DESCRIPTION OF THE TASK: Among the records, which lines hold the word "details"? Pick them out.
═════ SUPPLIED RECORDS
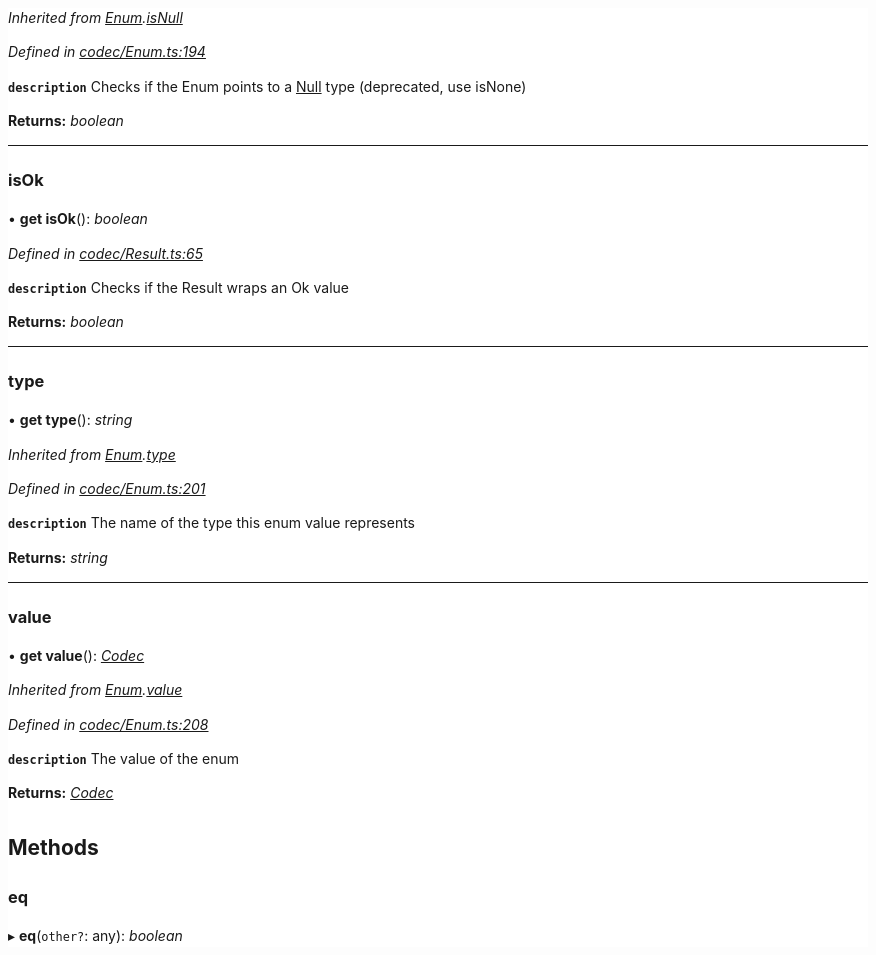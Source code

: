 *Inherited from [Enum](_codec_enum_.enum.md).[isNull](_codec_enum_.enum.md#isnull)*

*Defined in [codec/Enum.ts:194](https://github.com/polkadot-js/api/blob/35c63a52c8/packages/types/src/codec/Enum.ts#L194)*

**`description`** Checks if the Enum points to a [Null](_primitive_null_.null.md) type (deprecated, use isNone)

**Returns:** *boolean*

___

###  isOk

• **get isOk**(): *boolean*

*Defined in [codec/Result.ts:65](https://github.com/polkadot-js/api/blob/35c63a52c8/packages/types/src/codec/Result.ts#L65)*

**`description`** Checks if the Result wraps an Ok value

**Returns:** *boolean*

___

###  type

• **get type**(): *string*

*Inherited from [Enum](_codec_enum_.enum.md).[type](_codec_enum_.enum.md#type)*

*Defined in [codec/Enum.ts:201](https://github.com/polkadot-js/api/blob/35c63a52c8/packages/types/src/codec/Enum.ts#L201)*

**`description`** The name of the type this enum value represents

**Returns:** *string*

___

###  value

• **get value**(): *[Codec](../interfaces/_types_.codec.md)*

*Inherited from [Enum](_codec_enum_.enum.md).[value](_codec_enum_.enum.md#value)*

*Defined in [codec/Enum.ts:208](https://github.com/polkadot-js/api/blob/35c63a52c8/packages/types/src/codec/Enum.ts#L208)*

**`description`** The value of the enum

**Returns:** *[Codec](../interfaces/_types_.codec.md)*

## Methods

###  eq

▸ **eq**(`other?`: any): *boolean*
══════════
═════ SUPPLIED RECORDS
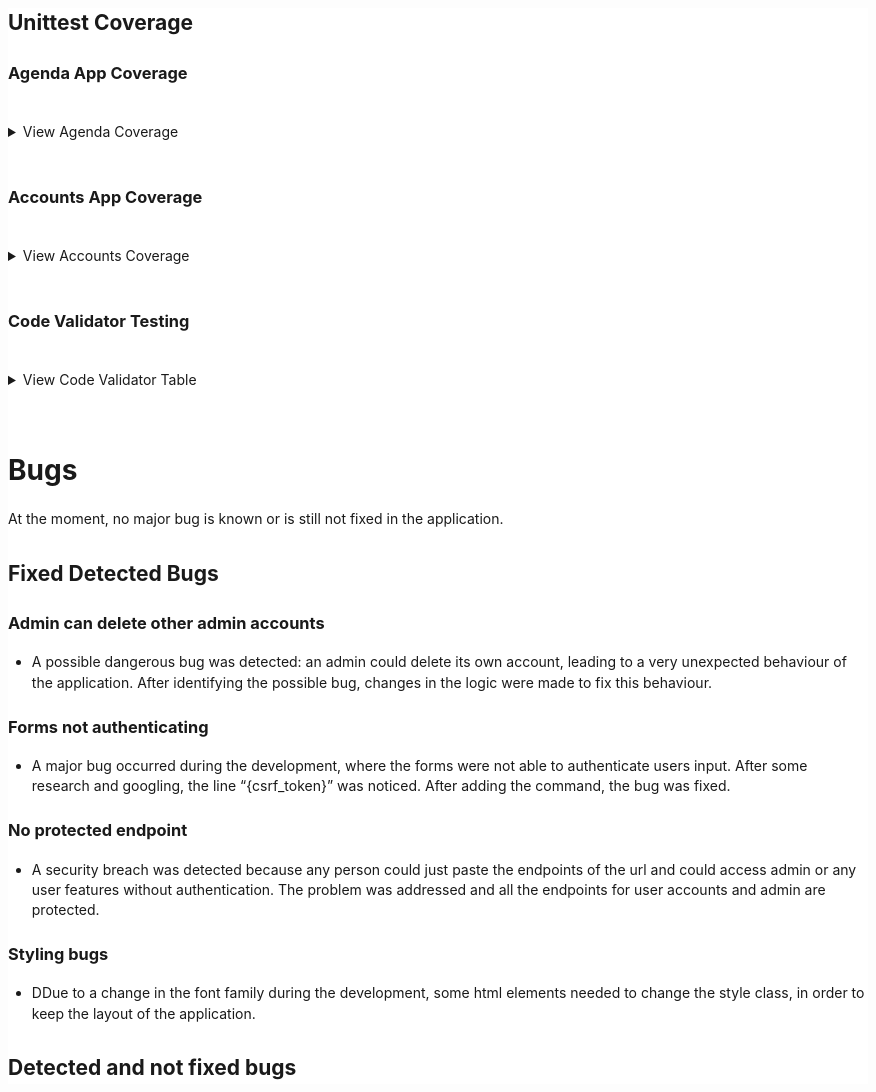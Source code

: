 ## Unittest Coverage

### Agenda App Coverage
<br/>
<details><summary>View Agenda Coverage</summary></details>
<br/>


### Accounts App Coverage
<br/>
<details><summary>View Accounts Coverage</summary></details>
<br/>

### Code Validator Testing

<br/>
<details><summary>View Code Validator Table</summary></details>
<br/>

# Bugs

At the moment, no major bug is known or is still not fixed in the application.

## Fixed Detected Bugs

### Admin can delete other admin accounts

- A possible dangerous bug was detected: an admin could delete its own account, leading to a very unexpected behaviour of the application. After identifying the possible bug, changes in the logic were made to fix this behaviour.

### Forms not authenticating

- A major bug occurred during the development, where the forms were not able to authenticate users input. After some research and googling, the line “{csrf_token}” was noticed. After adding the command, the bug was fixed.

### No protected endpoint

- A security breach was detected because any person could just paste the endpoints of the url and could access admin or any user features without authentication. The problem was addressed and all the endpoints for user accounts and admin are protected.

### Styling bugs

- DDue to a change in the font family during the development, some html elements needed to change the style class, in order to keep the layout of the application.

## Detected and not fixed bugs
══════════
ANSWER TO THE EXERCISE:
<details><summary>View Agenda Coverage</summary></details>
<details><summary>View Accounts Coverage</summary></details>
<details><summary>View Code Validator Table</summary></details>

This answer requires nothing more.